[Stored data entries]

==*==

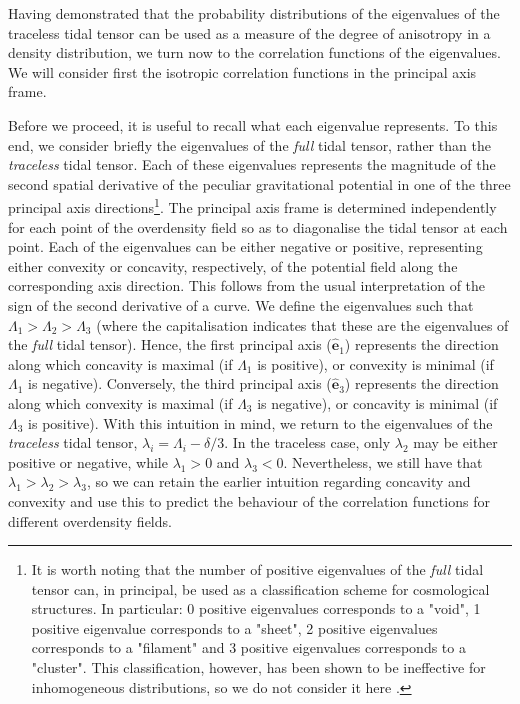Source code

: \documentclass[a4paper,11pt]{article}
\begin{document}
Having demonstrated that the probability distributions of the eigenvalues of the traceless tidal tensor can be used as a measure of the degree of anisotropy in a density distribution, we turn now to the correlation functions of the eigenvalues. We will consider first the isotropic correlation functions in the principal axis frame. 

Before we proceed, it is useful to recall what each eigenvalue represents. To this end, we consider briefly the eigenvalues of the \textit{full} tidal tensor, rather than the \textit{traceless} tidal tensor. Each of these eigenvalues represents the magnitude of the second spatial derivative of the peculiar gravitational potential in one of the three principal axis directions\footnote{It is worth noting that the number of positive eigenvalues of the \textit{full} tidal tensor can, in principal, be used as a classification scheme for cosmological structures. In particular: 0 positive eigenvalues corresponds to a "void", 1 positive eigenvalue corresponds to a "sheet", 2 positive eigenvalues corresponds to a "filament" and 3 positive eigenvalues corresponds to a "cluster". This classification, however, has been shown to be ineffective for inhomogeneous distributions, so we do not consider it here \cite{2016MNRAS.457.2501F}.  
}. The principal axis frame is determined independently for each point of the overdensity field so as to diagonalise the tidal tensor at each point. Each of the eigenvalues can be either negative or positive, representing either convexity or concavity, respectively, of the potential field along the corresponding axis direction. This follows from the usual interpretation of the sign of the second derivative of a curve. We define the eigenvalues such that $\Lambda_1 > \Lambda_2 > \Lambda_3$ (where the capitalisation indicates that these are the eigenvalues of the \textit{full} tidal tensor). Hence, the first principal axis ($\hat{\mathbf{e}}_1$) represents the direction along which concavity is maximal (if $\Lambda_1$ is positive), or convexity is minimal (if $\Lambda_1$ is negative). Conversely, the third principal axis ($\hat{\mathbf{e}}_3$) represents the direction along which convexity is maximal (if $\Lambda_3$ is negative), or concavity is minimal (if $\Lambda_3$ is positive). With this intuition in mind, we return to the eigenvalues of the \textit{traceless} tidal tensor, $\lambda_i = \Lambda_i - \delta/3$. In the traceless case, only $\lambda_2$ may be either positive or negative, while $\lambda_1 > 0$ and $\lambda_3 < 0$. Nevertheless, we still have that $\lambda_1 > \lambda_2 > \lambda_3$, so we can retain the earlier intuition regarding concavity and convexity and use this to predict the behaviour of the correlation functions for different overdensity fields. 
\end{document}
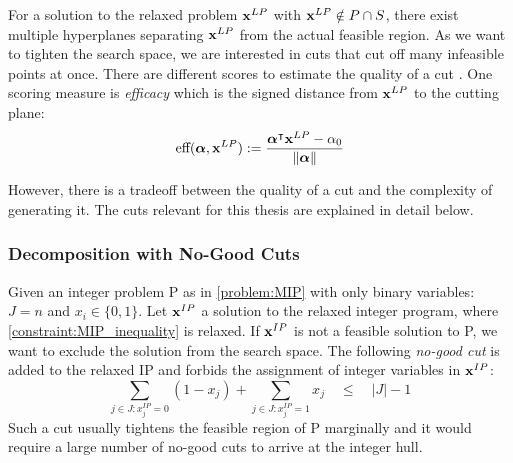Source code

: For a solution to the relaxed problem $\bold x^{LP}$ with $\bold x^{LP} \notin P \cap S$, there exist multiple hyperplanes separating $\bold x^{LP}$ from the actual feasible region. %
As we want to tighten the search space, we are interested in cuts that cut off many infeasible points at once. There are different scores to estimate the quality of a cut \cite{turner_adaptive_2023}
. One scoring measure is \textit{efficacy} which is the signed distance from $\bold x^{LP}$ to the cutting plane:
\begin{equation}
    \text{eff}(\boldsymbol \alpha, \bold x^{LP}) := \frac{\boldsymbol \alpha^\intercal \bold x^{LP} - \alpha_0}{\lVert \boldsymbol \alpha \rVert}
\end{equation}

However, there is a tradeoff between the quality of a cut and the complexity of generating it.
The cuts relevant for this thesis are explained in detail below. 


\subsubsection{Decomposition with No-Good Cuts}
Given an integer problem P as in \cref{problem:MIP} with only binary variables: $J=n$ and $x_i \in \{0,1\}$. Let $\bold x^{IP}$ a solution to the relaxed integer program,  where \cref{constraint:MIP_inequality} is relaxed. 
If $\bold x^{IP}$ is not a feasible solution to P, we want to exclude the solution from the search space. The following \textit{no-good cut} is added to the relaxed IP and forbids the assignment of integer variables in $\bold x^{IP}$:
\begin{equation*}
    \sum_{j \in J: x_j^{IP}=0} (1 - x_{j}) + \sum_{j \in J: x_j^{IP}=1} x_j \quad \leq \quad |J| -1
\end{equation*}
Such a cut usually tightens the feasible region of P marginally and it would require a large number of no-good cuts to arrive at the integer hull.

==*==

» **What you should do**
Only the text of the records above, copied exactly, should be returned; the pictures stay out.

» **Response**
Source code

: \documentclass[a4paper,11pt]{article}
\begin{document}
Having demonstrated that the probability distributions of the eigenvalues of the traceless tidal tensor can be used as a measure of the degree of anisotropy in a density distribution, we turn now to the correlation functions of the eigenvalues. We will consider first the isotropic correlation functions in the principal axis frame. 

Before we proceed, it is useful to recall what each eigenvalue represents. To this end, we consider briefly the eigenvalues of the \textit{full} tidal tensor, rather than the \textit{traceless} tidal tensor. Each of these eigenvalues represents the magnitude of the second spatial derivative of the peculiar gravitational potential in one of the three principal axis directions\footnote{It is worth noting that the number of positive eigenvalues of the \textit{full} tidal tensor can, in principal, be used as a classification scheme for cosmological structures. In particular: 0 positive eigenvalues corresponds to a "void", 1 positive eigenvalue corresponds to a "sheet", 2 positive eigenvalues corresponds to a "filament" and 3 positive eigenvalues corresponds to a "cluster". This classification, however, has been shown to be ineffective for inhomogeneous distributions, so we do not consider it here \cite{2016MNRAS.457.2501F}.  
}. The principal axis frame is determined independently for each point of the overdensity field so as to diagonalise the tidal tensor at each point. Each of the eigenvalues can be either negative or positive, representing either convexity or concavity, respectively, of the potential field along the corresponding axis direction. This follows from the usual interpretation of the sign of the second derivative of a curve. We define the eigenvalues such that $\Lambda_1 > \Lambda_2 > \Lambda_3$ (where the capitalisation indicates that these are the eigenvalues of the \textit{full} tidal tensor). Hence, the first principal axis ($\hat{\mathbf{e}}_1$) represents the direction along which concavity is maximal (if $\Lambda_1$ is positive), or convexity is minimal (if $\Lambda_1$ is negative). Conversely, the third principal axis ($\hat{\mathbf{e}}_3$) represents the direction along which convexity is maximal (if $\Lambda_3$ is negative), or concavity is minimal (if $\Lambda_3$ is positive). With this intuition in mind, we return to the eigenvalues of the \textit{traceless} tidal tensor, $\lambda_i = \Lambda_i - \delta/3$. In the traceless case, only $\lambda_2$ may be either positive or negative, while $\lambda_1 > 0$ and $\lambda_3 < 0$. Nevertheless, we still have that $\lambda_1 > \lambda_2 > \lambda_3$, so we can retain the earlier intuition regarding concavity and convexity and use this to predict the behaviour of the correlation functions for different overdensity fields. 
\end{document}
Source code

: For a solution to the relaxed problem $\bold x^{LP}$ with $\bold x^{LP} \notin P \cap S$, there exist multiple hyperplanes separating $\bold x^{LP}$ from the actual feasible region. %
As we want to tighten the search space, we are interested in cuts that cut off many infeasible points at once. There are different scores to estimate the quality of a cut \cite{turner_adaptive_2023}
. One scoring measure is \textit{efficacy} which is the signed distance from $\bold x^{LP}$ to the cutting plane:
\begin{equation}
    \text{eff}(\boldsymbol \alpha, \bold x^{LP}) := \frac{\boldsymbol \alpha^\intercal \bold x^{LP} - \alpha_0}{\lVert \boldsymbol \alpha \rVert}
\end{equation}

However, there is a tradeoff between the quality of a cut and the complexity of generating it.
The cuts relevant for this thesis are explained in detail below. 


\subsubsection{Decomposition with No-Good Cuts}
Given an integer problem P as in \cref{problem:MIP} with only binary variables: $J=n$ and $x_i \in \{0,1\}$. Let $\bold x^{IP}$ a solution to the relaxed integer program,  where \cref{constraint:MIP_inequality} is relaxed. 
If $\bold x^{IP}$ is not a feasible solution to P, we want to exclude the solution from the search space. The following \textit{no-good cut} is added to the relaxed IP and forbids the assignment of integer variables in $\bold x^{IP}$:
\begin{equation*}
    \sum_{j \in J: x_j^{IP}=0} (1 - x_{j}) + \sum_{j \in J: x_j^{IP}=1} x_j \quad \leq \quad |J| -1
\end{equation*}
Such a cut usually tightens the feasible region of P marginally and it would require a large number of no-good cuts to arrive at the integer hull.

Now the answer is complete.